This is an automated email from the ASF dual-hosted git repository.
bkietz pushed a commit to branch main
in repository https://gitbox.apache.org/repos/asf/arrow.git
The following commit(s) were added to refs/heads/main by this push:
new e3d6b9beac GH-37796: [C++][Acero] Fix race condition caused by
straggling input in the as-of-join node (#37839)
e3d6b9beac is described below
commit e3d6b9beac6924fd6914940eb74b248a5167f05b
Author: Jeremy Aguilon <[email protected]>
AuthorDate: Tue Oct 24 09:22:01 2023 -0400
GH-37796: [C++][Acero] Fix race condition caused by straggling input in the
as-of-join node (#37839)
### Rationale for this change
### What changes are included in this PR?
While asofjoining some large parquet datasets with many row groups, I ran
into a deadlock that I described here:
https://github.com/apache/arrow/issues/37796. Copy pasting below for
convenience:
1. The left hand side of the asofjoin completes and is matched with the
right hand tables, so `InputFinished` proceeds as
[expected](https://github.com/apache/arrow/blob/2455bc07e09cd5341d1fabdb293afbd07682f0b2/cpp/src/arrow/acero/asof_join_node.cc#L1323).
So far so good
2. The right hand table(s) of the join are a huge dataset scan. They're
still streaming and can legally still call `AsofJoinNode::InputReceived` all
they want ([doc
ref](https://arrow.apache.org/docs/cpp/api/acero.html#_CPPv4N5arrow5acero8ExecNode13InputReceivedEP8ExecNode9ExecBatch))

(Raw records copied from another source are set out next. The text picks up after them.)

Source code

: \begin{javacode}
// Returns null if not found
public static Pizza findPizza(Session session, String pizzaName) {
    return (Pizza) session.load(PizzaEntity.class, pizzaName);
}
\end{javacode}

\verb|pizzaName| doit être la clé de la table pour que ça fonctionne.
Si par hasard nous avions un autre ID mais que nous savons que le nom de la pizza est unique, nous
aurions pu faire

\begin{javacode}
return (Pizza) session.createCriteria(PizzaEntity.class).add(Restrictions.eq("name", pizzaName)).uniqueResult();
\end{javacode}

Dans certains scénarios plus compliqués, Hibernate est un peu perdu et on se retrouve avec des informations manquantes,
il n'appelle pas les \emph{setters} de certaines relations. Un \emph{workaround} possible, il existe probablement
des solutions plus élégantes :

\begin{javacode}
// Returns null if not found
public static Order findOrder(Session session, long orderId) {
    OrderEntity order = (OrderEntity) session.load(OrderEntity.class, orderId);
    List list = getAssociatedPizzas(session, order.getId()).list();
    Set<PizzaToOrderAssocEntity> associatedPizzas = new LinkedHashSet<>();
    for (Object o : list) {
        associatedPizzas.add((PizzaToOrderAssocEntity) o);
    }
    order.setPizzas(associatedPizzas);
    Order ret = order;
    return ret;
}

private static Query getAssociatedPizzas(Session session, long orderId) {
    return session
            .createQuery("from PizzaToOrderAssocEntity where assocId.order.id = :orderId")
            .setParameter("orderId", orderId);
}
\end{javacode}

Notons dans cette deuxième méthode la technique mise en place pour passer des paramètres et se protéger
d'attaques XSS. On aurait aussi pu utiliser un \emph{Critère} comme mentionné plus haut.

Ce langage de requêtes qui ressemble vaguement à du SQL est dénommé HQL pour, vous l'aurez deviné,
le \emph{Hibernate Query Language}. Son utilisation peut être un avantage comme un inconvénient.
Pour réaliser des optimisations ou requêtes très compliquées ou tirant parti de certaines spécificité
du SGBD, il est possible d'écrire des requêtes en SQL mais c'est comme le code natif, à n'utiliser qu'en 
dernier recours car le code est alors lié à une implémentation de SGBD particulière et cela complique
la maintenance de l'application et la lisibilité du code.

3. Each input batch is blindly pushed to the `InputState`s, which in turn
defer to `BackpressureHandler`s to decide whether to pause inputs. ([code
pointer](https://github.com/apache/arrow/blob/2455bc07e09cd5341d1fabdb293afbd07682f0b2/cpp/src/arrow/acero/asof_join_node.cc#L1689))
4. If enough batches come in right after `EndFromProcessThread` is called,
then we might exceed the
[high_threshold](https://github.com/apache/arrow/blob/2455bc07e09cd5341d1fabdb293afbd07682f0b2/cpp/src/arrow/acero/asof_join_node.cc#L575)
and tell the input node to pause via the
[BackpressureController](https://github.com/apache/arrow/blob/2455bc07e09cd5341d1fabdb293afbd07682f0b2/cpp/src/arrow/acero/asof_join_node.cc#L540)
5. At this point, the process thread has stopped for the asofjoiner, so the
right hand table(s) won't be dequeue'd, meaning
`BackpressureController::Resume()` will never be called. This causes a
[deadlock](https://arrow.apache.org/docs/cpp/api/acero.html#_CPPv4N5arrow5acero19BackpressureControl5PauseEv)
TLDR this is caused by a straggling input node being paused due to
backpressure _after_ the process thread has ended. And since every `PauseInput`
needs a corresponding `ResumeInput` to exit gracefully, we deadlock.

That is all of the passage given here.